Stored data entries
Content starts

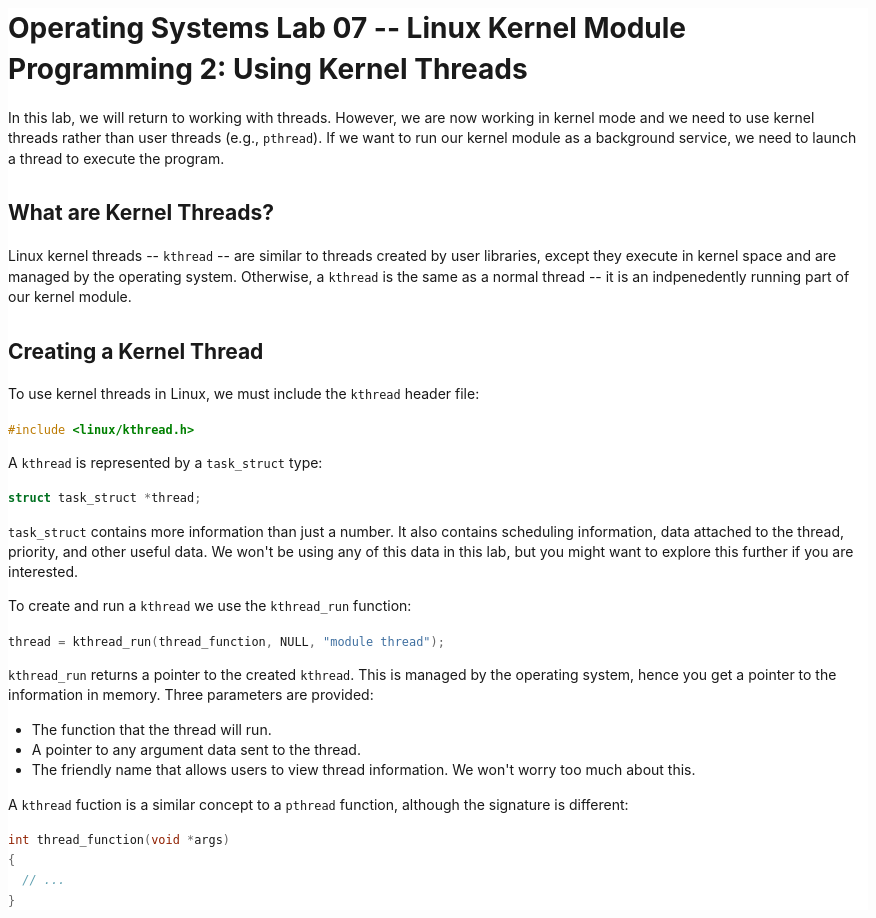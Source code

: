 # Operating Systems Lab 07 -- Linux Kernel Module Programming 2: Using Kernel Threads

<script src="https://cdn.jsdelivr.net/npm/code-line"></script>
<script>CodeLine.initOnPageLoad({toggleBtn: {show: false}, copyBtn: {show: false}})</script>
<script src="/module-content/script/links.js"></script>

<link rel="stylesheet" href="/module-content/css/block.css">

In this lab, we will return to working with threads. However, we are now working in kernel mode and we need to use kernel threads rather than user threads (e.g., `pthread`). If we want to run our kernel module as a background service, we need to launch a thread to execute the program.

## What are Kernel Threads?

Linux kernel threads -- `kthread` -- are similar to threads created by user libraries, except they execute in kernel space and are managed by the operating system. Otherwise, a `kthread` is the same as a normal thread -- it is an indpenedently running part of our kernel module.

## Creating a Kernel Thread

To use kernel threads in Linux, we must include the `kthread` header file:

```c
#include <linux/kthread.h>
```

A `kthread` is represented by a `task_struct` type:

```c
struct task_struct *thread;
```

`task_struct` contains more information than just a number. It also contains scheduling information, data attached to the thread, priority, and other useful data. We won't be using any of this data in this lab, but you might want to explore this further if you are interested.

To create and run a `kthread` we use the `kthread_run` function:

```c
thread = kthread_run(thread_function, NULL, "module thread");
```

`kthread_run` returns a pointer to the created `kthread`. This is managed by the operating system, hence you get a pointer to the information in memory. Three parameters are provided:

- The function that the thread will run.
- A pointer to any argument data sent to the thread.
- The friendly name that allows users to view thread information. We won't worry too much about this.

A `kthread` fuction is a similar concept to a `pthread` function, although the signature is different:

```c
int thread_function(void *args)
{
  // ...
}
```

Content ends

**WORK ITEM**
Check each line above for the string "information" and copy those that have it.

**REPLY**
`task_struct` contains more information than just a number. It also contains scheduling information, data attached to the thread, priority, and other useful data. We won't be using any of this data in this lab, but you might want to explore this further if you are interested.
`kthread_run` returns a pointer to the created `kthread`. This is managed by the operating system, hence you get a pointer to the information in memory. Three parameters are provided:
- The friendly name that allows users to view thread information. We won't worry too much about this.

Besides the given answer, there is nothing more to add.